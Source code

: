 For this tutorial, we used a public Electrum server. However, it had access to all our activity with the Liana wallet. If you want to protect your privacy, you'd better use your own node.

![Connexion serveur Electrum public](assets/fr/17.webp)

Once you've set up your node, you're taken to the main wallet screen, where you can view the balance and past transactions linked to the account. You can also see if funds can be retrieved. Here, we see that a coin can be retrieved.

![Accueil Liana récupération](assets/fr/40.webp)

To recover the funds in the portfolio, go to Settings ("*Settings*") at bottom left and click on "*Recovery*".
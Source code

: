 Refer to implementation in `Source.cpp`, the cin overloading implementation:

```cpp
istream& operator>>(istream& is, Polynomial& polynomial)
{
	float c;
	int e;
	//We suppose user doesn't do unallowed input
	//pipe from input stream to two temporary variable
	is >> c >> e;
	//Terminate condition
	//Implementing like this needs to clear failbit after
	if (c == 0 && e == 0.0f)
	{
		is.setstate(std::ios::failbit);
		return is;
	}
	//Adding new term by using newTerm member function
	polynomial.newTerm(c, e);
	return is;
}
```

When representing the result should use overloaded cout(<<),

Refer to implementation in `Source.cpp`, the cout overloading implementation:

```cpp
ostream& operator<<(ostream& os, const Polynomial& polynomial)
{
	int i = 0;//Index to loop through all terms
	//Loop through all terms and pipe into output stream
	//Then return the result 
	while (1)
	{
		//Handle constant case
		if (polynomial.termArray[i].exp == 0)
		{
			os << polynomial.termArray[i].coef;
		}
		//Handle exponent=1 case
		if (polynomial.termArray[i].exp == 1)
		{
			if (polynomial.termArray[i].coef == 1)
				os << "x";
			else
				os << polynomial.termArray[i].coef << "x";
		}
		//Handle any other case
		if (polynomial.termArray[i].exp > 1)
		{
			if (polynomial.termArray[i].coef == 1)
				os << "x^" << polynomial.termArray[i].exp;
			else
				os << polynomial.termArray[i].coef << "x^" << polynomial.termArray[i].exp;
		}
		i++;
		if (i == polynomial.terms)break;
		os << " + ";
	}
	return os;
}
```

========================================================================

## [Exercise prompt]
Copy each line in the entries above where "Electrum" turns up.

## [Response]
: For this tutorial, we used a public Electrum server. However, it had access to all our activity with the Liana wallet. If you want to protect your privacy, you'd better use your own node.
![Connexion serveur Electrum public](assets/fr/17.webp)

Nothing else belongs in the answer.